Yanick Lahens, la voix des mémoires haïtiennes, couronnée par l’Académie française
Littérature francophone et mémoire collective se sont rencontrées, une fois encore, sous la Coupole. Le jeudi 30 octobre 2025, l’Académie française a décerné son prestigieux Grand Prix du roman à l’écrivaine haïtienne Yanick Lahens pour Passagères de nuit, publié aux éditions Sabine Wespieser. Une victoire obtenue d’une courte avance — onze voix contre dix — face à Pauline Dreyfus, preuve d’un scrutin particulièrement disputé et révélateur de la puissance de ce roman.
Une écrivaine au cœur des réalités haïtiennes
Née le 22 décembre 1953 à Port-au-Prince, Yanick Lahens s’est imposée depuis plus de vingt ans comme l’une des grandes voix de la littérature caribéenne. Romancière, essayiste, universitaire, elle explore avec une précision rare les dynamiques sociales, les fractures historiques et la résilience d’un peuple marqué par la violence et la beauté.
Sa carrière romanesque prend son véritable essor en 2000 avec Dans la maison du père. Depuis, son œuvre s’est enrichie de titres majeurs, dont Bain de lune, couronné du prix Femina 2014, et d’un ensemble de nouvelles et essais qui interrogent mémoire, identité et héritages coloniaux. Son écriture, à la fois poétique et implacable, s’est forgée au fil d’un engagement culturel profond en Haïti, où elle a longtemps enseigné à l’Université d’État.

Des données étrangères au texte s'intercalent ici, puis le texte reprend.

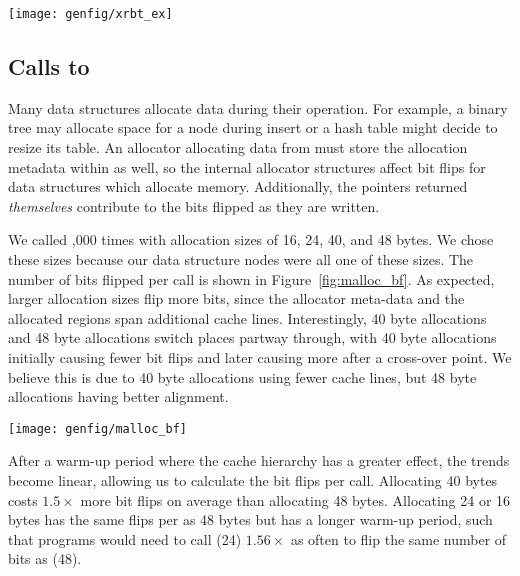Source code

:\begin{SCfigure}
	\centering
	\texttt{[image: genfig/xrbt\_ex]}
	\caption{A typical result of running a test program with increasing
		values of \texttt{iteration\_count}.}
	\label{fig:xrbt_ex}
\end{SCfigure}


\subsection{Calls to \malloc}
\label{sec:exp_malloc}

Many data structures allocate data during their operation. For example, a binary
tree may allocate space for a node during insert or a hash table might decide
to resize its table. An allocator allocating data from \NVM must store the
allocation metadata within \NVM as well, so the internal allocator structures
affect bit flips for data structures which allocate memory. Additionally, the
pointers returned \textit{themselves} contribute to the bits flipped as they are
written.

We called ,000 times with allocation sizes of 16, 24, 40, and 48
bytes. We chose these sizes because our data structure nodes were all
one of these sizes. The number of bits flipped per \malloc call is shown
in Figure~\ref{fig:malloc_bf}. As expected, larger allocation sizes flip more
bits, since the allocator meta-data and the allocated regions span additional
cache lines. Interestingly, 40 byte allocations and 48 byte allocations switch
places partway through, with 40 byte allocations initially causing fewer bit
flips and later causing more after a cross-over point. We believe this is due
to 40 byte allocations using fewer cache lines, but 48 byte allocations having
better alignment.

\begin{SCfigure}
	\centering
	\texttt{[image: genfig/malloc\_bf]}
	\caption{Bit flips due to calls to \malloc. Allocation size of 16 bytes is not
		shown because it matches with 24 bytes.}
	\label{fig:malloc_bf}
\end{SCfigure}


After a warm-up period where the cache hierarchy has a greater effect, the
trends become linear, allowing us to calculate the bit flips per \malloc call.
Allocating 40 bytes costs $1.5\times$ more bit flips on average than allocating
48 bytes. Allocating 24 or 16 bytes has the same flips per \malloc as 48 bytes
but has a longer warm-up period, such that programs would need to call \malloc(24)
$1.56\times$ as often to flip the same number of bits as \malloc(48).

Reconnue sur la scène internationale, elle occupe en 2019 la chaire “Mondes Francophones” au Collège de France, marquant une étape symbolique dans la reconnaissance mondiale des littératures haïtiennes.
Passagères de nuit, un roman de filiation et de résistance
Le roman récompensé par l’Académie française plonge dans les lignées féminines, celles souvent invisibles dans l’Histoire officielle mais essentielles dans l’Histoire réelle. Depuis Elizabeth, née en 1818 à La Nouvelle-Orléans, jusqu’à Régina, “née pauvre parmi les pauvres” en Haïti un demi-siècle plus tard, Lahens déroule une traversée temporelle où les femmes portent l’énergie vitale, la survie, et la transmission.
Le livre convoque également les “passagères de nuit” — ces femmes déportées sur les navires négriers — dont la douleur et la résistance forment la racine d’un récit multigénérationnel. Lahens y oppose la nuit à la lumière, la violence à la dignité, l’effacement à la parole retrouvée.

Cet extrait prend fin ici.